La sélection des manuscrits (23/10/08)
Les mails et les lettres de refus ont été postés hier aux auteurs dont le texte n’a pas été retenu pour publication. Si vous m’avez envoyé un texte et que vous ne recevez rien cette semaine, c’est que votre ouvrage a franchi la première étape du processus de sélection. La première étape se décompose comme suit :
- lecture du résumé (parfois il n’y en a pas, pensez-y), des premières pages, de pages prises au hasard, de la fin. Si je n’ai pas été convaincu, une lettre de refus est envoyée.
Les manuscrits qui passent la première étape vont bénéficier d’une lecture plus approfondie. Approfondie signifie que la lecture peut concerner le texte entier ou s’arrêter au milieu si je m’ennuie. Editant peu de livres par an, je ne pourrais sans doute pas offrir de contrat à tous les manuscrits qui m’intéresseront. Et puis le programme 2009 est tributaire des ventes de cette année. J’édite avec les bénéfices des ventes (pas à crédit comme des confrères qui déposent le bilan parce qu’ils ont vu trop grand) : plus les bénéfices seront importants, plus je pourrai éditer de titres.
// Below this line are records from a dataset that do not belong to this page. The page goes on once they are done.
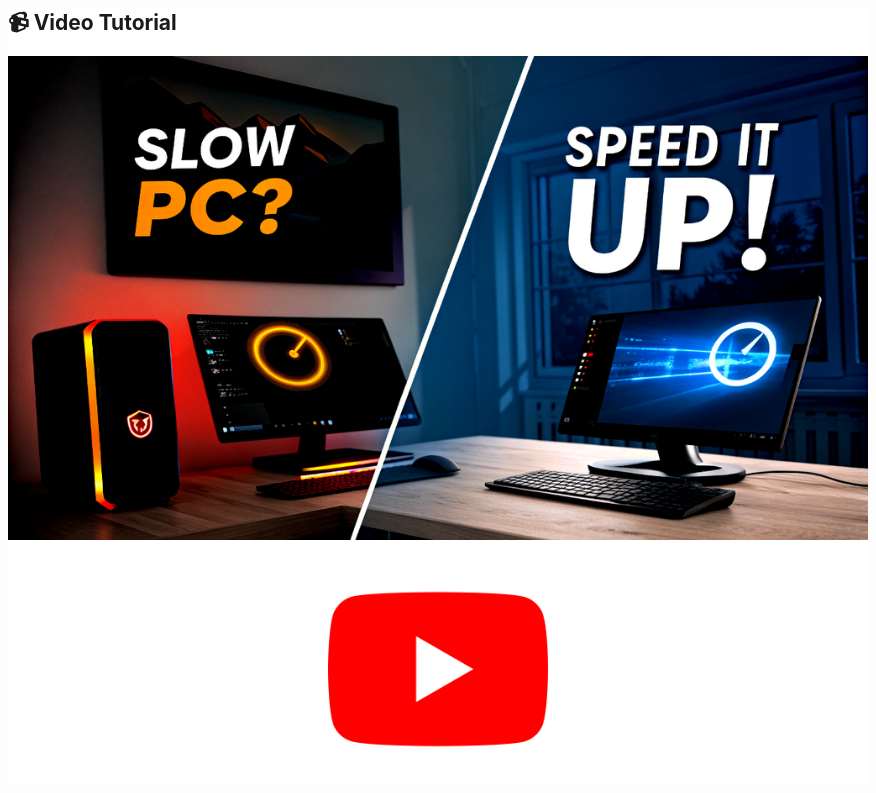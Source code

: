 ## 📹 Video Tutorial

<p align="center">
  <a href="https://youtu.be/uphSnLLJ-aA?si=QCszFikg6g9Nf0mG" target="_blank">
    <img src="https://github.com/OOUPSS/OOUPSSram_eng/blob/main/ytlog.png?raw=true" alt="Превью YouTube" width="1000" />
  </a>
</p>

<p align="center">
  <a href="https://youtu.be/uphSnLLJ-aA?si=QCszFikg6g9Nf0mG" target="_blank">
    <img src="https://github.com/OOUPSS/OOUPSSram_eng/blob/main/yt1.png?raw=true" alt="Смотреть на YouTube" width="220" />
  </a>
</p>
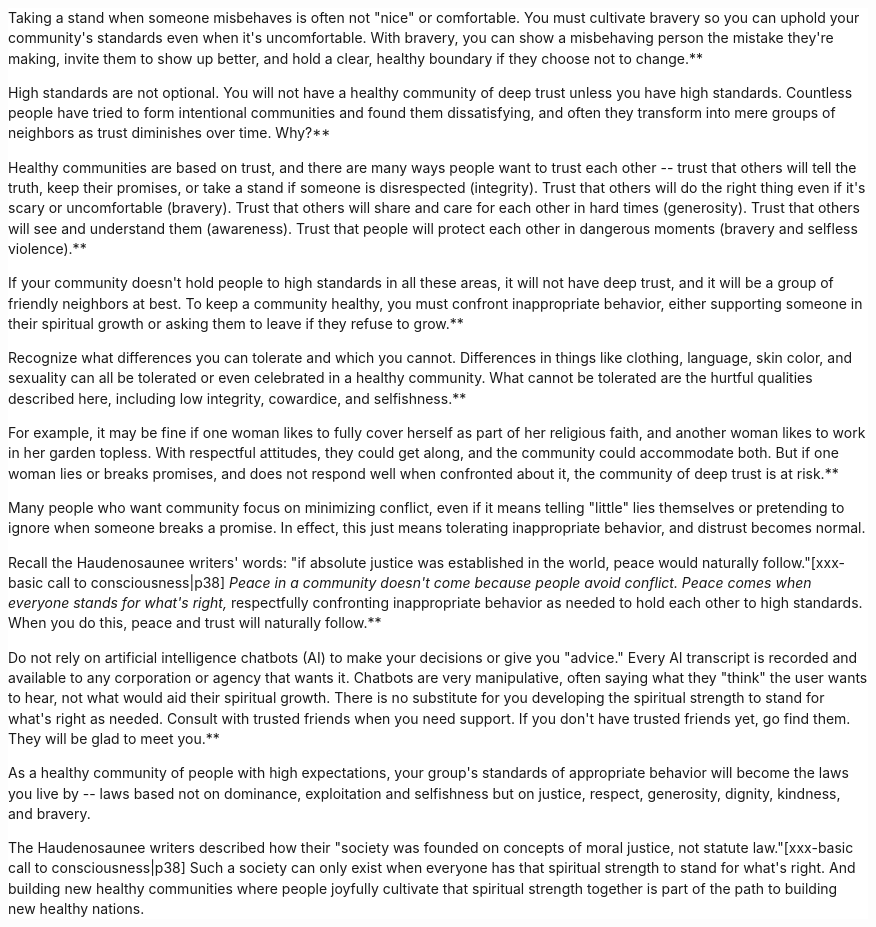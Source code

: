Taking a stand when someone misbehaves is often not "nice" or comfortable. You must cultivate bravery so you can uphold your community's standards even when it's uncomfortable. With bravery, you can show a misbehaving person the mistake they're making, invite them to show up better, and hold a clear, healthy boundary if they choose not to change.**

High standards are not optional. You will not have a healthy community of deep trust unless you have high standards. Countless people have tried to form intentional communities and found them dissatisfying, and often they transform into mere groups of neighbors as trust diminishes over time. Why?**

Healthy communities are based on trust, and there are many ways people want to trust each other -- trust that others will tell the truth, keep their promises, or take a stand if someone is disrespected (integrity). Trust that others will do the right thing even if it's scary or uncomfortable (bravery). Trust that others will share and care for each other in hard times (generosity). Trust that others will see and understand them (awareness). Trust that people will protect each other in dangerous moments (bravery and selfless violence).**

If your community doesn't hold people to high standards in all these areas, it will not have deep trust, and it will be a group of friendly neighbors at best. To keep a community healthy, you must confront inappropriate behavior, either supporting someone in their spiritual growth or asking them to leave if they refuse to grow.**

Recognize what differences you can tolerate and which you cannot. Differences in things like clothing, language, skin color, and sexuality can all be tolerated or even celebrated in a healthy community. What cannot be tolerated are the hurtful qualities described here, including low integrity, cowardice, and selfishness.**

For example, it may be fine if one woman likes to fully cover herself as part of her religious faith, and another woman likes to work in her garden topless. With respectful attitudes, they could get along, and the community could accommodate both. But if one woman lies or breaks promises, and does not respond well when confronted about it, the community of deep trust is at risk.**

Many people who want community focus on minimizing conflict, even if it means telling "little" lies themselves or pretending to ignore when someone breaks a promise. In effect, this just means tolerating inappropriate behavior, and distrust becomes normal.

Recall the Haudenosaunee writers' words: "if absolute justice was established in the world, peace would naturally follow."[xxx-basic call to consciousness|p38] _Peace in a community doesn't come because people avoid conflict. Peace comes when everyone stands for what's right,_ respectfully confronting inappropriate behavior as needed to hold each other to high standards. When you do this, peace and trust will naturally follow.**

Do not rely on artificial intelligence chatbots (AI) to make your decisions or give you "advice." Every AI transcript is recorded and available to any corporation or agency that wants it. Chatbots are very manipulative, often saying what they "think" the user wants to hear, not what would aid their spiritual growth. There is no substitute for you developing the spiritual strength to stand for what's right as needed. Consult with trusted friends when you need support. If you don't have trusted friends yet, go find them. They will be glad to meet you.**

As a healthy community of people with high expectations, your group's standards of appropriate behavior will become the laws you live by -- laws based not on dominance, exploitation and selfishness but on justice, respect, generosity, dignity, kindness, and bravery.

The Haudenosaunee writers described how their "society was founded on concepts of moral justice, not statute law."[xxx-basic call to consciousness|p38] Such a society can only exist when everyone has that spiritual strength to stand for what's right. And building new healthy communities where people joyfully cultivate that spiritual strength together is part of the path to building new healthy nations.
Tout à l’heure, une auteur m’a téléphoné pour connaître les motifs du refus. C’est vrai qu’une lettre type n’apporte pas beaucoup de renseignements et qu’un auteur aime savoir le pourquoi du comment. Au début de mon activité, je passais du temps à personnaliser les lettres, à lire tous les manuscrits en entier et à donner des conseils. Résultat, des mails d’insultes parce que j’avais indiqué à l’auteur que son texte n’était pas publiable ; d’autres qui n’acceptaient pas les critiques ; d’autres enfin qui suivaient scrupuleusement mes conseils pour retravailler leur texte et qui allaient se faire publier ailleurs. Depuis, plus aucun motif n’est donné dans les lettres de refus.